Taking all the presented findings together, psychology has a lot to say about how to design policy that deals successfully with climate change. Firstly, a careful analysis of behaviour is necessary. People’s behaviour is related to climate change in many ways: people vote for parties that support more or less extreme climate change strategies; people support lobbyists for climate protection measures or they do not; people make decisions about what types of cars, household equipment, insulation, etc. they want to use; people make decisions about what kind of new technology they adopt; people implement CO2-saving behaviour into their everyday lives or they do not; people decide where they want to live and how to protect themselves against predicted changes in their local climate. Understanding all these different types of behaviour and influencing them might be the key to successful mitigation and adaptation to climate change. I hope that the preceding sections have displayed how complex people’s behaviour is and what psychological mechanisms are that have to be taken into account. I would like to finish this paper with just one suggestion for each section, based on theory and empirical findings about necessary changes in facing and communicating the challenge of climate change.

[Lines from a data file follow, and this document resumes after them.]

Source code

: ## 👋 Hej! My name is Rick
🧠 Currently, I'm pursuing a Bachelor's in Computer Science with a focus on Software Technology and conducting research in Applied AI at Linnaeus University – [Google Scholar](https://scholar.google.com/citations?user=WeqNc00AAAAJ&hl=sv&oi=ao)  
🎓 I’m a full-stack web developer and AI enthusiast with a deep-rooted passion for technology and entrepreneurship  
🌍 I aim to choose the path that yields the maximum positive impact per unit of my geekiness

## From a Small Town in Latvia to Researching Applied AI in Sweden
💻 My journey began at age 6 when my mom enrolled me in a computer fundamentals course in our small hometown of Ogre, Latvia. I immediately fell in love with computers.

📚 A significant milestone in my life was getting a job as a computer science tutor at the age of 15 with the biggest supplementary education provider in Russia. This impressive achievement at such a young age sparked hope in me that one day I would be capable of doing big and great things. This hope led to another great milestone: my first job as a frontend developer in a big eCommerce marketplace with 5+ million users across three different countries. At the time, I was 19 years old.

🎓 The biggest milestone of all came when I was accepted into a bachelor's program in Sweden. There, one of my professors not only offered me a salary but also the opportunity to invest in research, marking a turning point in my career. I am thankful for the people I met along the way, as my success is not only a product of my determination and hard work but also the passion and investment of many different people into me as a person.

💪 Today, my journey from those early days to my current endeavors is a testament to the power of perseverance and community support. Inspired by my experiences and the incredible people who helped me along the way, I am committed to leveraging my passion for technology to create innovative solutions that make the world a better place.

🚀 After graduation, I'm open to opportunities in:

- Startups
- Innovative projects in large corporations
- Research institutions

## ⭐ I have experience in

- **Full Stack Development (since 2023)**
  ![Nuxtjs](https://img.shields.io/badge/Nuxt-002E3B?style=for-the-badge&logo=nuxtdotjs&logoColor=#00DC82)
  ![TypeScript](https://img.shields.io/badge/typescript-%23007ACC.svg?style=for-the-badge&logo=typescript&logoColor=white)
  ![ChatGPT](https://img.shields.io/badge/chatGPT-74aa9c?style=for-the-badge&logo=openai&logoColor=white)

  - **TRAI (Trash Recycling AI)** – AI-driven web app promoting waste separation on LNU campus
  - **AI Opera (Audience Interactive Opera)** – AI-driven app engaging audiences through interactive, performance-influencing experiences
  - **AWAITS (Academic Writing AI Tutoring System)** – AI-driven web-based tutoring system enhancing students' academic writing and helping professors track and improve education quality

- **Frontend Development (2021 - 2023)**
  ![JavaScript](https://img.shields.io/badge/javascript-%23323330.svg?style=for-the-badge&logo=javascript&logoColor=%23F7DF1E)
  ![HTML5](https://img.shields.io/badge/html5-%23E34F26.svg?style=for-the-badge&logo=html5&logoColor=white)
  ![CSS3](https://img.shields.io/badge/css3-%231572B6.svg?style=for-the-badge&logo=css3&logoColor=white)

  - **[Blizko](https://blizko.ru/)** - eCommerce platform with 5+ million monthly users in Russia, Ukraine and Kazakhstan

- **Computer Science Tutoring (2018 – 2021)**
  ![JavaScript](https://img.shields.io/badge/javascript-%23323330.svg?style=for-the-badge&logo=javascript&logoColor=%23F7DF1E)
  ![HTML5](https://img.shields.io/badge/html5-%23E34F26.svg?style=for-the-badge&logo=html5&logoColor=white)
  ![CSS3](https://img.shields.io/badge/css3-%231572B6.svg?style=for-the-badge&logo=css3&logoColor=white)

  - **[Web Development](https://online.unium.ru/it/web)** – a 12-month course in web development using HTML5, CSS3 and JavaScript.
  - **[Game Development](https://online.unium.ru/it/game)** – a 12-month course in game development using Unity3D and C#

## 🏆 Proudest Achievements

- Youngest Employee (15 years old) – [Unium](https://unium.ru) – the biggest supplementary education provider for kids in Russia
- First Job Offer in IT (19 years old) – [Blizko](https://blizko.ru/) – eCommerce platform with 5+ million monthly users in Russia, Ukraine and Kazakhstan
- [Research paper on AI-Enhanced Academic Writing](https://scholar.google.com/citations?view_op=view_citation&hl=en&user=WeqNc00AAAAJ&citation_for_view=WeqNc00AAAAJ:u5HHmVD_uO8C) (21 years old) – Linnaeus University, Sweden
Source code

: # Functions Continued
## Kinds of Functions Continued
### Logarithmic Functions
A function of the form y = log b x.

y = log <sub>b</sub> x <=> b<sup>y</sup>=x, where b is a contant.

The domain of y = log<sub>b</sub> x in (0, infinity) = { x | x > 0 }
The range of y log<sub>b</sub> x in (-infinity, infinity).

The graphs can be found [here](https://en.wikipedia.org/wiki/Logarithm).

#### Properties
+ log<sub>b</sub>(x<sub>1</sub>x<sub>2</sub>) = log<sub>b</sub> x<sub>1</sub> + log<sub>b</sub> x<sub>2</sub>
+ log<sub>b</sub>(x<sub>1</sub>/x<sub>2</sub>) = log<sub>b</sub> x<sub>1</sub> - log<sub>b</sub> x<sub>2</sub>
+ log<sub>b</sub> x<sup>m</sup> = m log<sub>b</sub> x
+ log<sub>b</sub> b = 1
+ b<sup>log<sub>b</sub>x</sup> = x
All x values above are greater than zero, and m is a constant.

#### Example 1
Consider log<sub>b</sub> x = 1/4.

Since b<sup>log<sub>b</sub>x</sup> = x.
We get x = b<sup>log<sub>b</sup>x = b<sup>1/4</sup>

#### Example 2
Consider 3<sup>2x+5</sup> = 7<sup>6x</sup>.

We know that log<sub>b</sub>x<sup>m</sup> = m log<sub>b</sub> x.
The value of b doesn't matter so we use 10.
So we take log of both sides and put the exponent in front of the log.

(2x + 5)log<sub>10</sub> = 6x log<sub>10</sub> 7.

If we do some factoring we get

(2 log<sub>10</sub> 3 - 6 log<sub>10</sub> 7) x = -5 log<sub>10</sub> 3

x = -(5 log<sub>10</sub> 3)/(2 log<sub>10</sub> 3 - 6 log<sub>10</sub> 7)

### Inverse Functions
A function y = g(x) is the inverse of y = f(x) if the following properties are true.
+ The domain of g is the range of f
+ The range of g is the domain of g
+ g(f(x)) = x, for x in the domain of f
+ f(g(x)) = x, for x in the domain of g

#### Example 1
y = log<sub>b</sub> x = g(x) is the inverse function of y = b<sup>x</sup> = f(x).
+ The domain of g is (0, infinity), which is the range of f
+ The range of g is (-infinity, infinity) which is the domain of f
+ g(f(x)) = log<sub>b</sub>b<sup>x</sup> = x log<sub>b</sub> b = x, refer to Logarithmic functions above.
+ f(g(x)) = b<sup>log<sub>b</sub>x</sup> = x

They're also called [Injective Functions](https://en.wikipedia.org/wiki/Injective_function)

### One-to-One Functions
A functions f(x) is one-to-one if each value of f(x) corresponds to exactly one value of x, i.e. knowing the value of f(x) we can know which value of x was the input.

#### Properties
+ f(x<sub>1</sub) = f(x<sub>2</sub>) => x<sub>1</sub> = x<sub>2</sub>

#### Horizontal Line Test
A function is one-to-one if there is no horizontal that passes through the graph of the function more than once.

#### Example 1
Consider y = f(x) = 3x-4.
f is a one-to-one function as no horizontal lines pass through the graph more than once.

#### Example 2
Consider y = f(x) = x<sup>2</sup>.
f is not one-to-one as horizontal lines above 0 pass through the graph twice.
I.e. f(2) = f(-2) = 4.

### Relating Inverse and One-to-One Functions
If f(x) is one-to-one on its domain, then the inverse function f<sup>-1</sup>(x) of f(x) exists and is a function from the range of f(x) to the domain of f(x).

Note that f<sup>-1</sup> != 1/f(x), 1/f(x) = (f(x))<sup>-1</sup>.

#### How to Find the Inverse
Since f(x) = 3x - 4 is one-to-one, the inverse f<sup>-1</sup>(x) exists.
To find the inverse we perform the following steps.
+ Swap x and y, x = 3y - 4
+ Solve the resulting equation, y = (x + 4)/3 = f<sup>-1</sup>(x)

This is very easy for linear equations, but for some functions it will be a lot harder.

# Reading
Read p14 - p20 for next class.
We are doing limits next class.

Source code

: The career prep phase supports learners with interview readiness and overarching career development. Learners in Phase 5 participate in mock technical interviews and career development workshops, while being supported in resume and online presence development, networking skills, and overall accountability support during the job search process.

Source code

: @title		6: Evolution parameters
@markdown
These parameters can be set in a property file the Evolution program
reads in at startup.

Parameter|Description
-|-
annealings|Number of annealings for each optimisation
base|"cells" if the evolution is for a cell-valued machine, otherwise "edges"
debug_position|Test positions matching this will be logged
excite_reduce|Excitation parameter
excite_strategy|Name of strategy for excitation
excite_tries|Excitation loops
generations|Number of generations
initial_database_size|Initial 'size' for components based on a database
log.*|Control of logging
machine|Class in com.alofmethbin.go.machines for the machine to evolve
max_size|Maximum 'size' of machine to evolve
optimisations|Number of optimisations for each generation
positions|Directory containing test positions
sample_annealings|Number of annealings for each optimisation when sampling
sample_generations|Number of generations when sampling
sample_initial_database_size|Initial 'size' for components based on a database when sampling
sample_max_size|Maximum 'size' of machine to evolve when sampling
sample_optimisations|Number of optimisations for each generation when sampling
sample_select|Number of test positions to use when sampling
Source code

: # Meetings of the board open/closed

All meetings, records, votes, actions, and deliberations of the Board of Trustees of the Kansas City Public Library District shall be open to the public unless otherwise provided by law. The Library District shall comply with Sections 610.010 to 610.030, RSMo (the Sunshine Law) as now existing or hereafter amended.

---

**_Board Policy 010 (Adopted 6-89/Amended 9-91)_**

If we want people to show adequate mitigation of and adaptation to climate change, we have to make sure that the basic principles of climate change are understood. As the climate system is too complex to be fully understood, helpful but still sufficiently correct metaphors are necessary to communicate climate change to laypeople. People’s mental models about climate change have to become more integrated; the link between personal behaviour and global processes have to be particularly addressed in the future. Climate scientists should not be afraid to simplify as much as necessary in order to connect to ordinary people’s needs. Climate change needs to be experienced more directly and more emotionally by ordinary people. Powerful images, art, simulations, documentaries, or the use of symbolic icons that are emotionally loaded (like the polar bear) might help to achieve this more direct and emotional experience of climate change. Even if a single hurricane is probably not directly connected to climate change, it could become a symbol for a possible future where such events are much more likely. Examples of (possible) climate change effects “in the own backyard” might help decrease the personal irrelevance of climate change compared to the effects on people in other places in the world or non-human nature. The multi-determination of behaviour makes it necessary to identify relevant predictors of the behaviour in question in all important subgroups of people at a given time. Intervention strategies have to be tailored carefully to the result of this analysis. One intervention package that fits all people at all points in time does not exist. Finally, it is necessary to take people’s feedback and experiences seriously. They determine how they organize their future behaviour. It seems that there is a need for much more psychology in the climate change debate.